───── DATA

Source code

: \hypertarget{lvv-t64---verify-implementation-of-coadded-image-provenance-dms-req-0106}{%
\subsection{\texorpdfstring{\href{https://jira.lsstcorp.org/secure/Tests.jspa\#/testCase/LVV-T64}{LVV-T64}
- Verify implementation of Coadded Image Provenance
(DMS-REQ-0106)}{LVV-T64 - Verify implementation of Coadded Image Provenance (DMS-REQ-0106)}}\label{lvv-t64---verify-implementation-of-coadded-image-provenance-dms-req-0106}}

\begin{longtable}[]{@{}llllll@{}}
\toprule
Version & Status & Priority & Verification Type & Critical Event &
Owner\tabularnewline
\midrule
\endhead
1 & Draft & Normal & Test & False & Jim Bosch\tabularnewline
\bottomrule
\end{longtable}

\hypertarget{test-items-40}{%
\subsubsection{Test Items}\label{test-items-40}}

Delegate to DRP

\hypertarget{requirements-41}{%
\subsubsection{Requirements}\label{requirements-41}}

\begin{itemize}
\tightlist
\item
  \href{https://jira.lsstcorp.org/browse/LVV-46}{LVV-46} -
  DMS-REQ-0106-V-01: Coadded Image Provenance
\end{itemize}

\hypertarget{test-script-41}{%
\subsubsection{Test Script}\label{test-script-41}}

──────────

* [WHAT YOU NEED TO DO] Within the material above, tally each line that contains "implementation" and respond with the tally only.

* [ANSWER SECTION] 3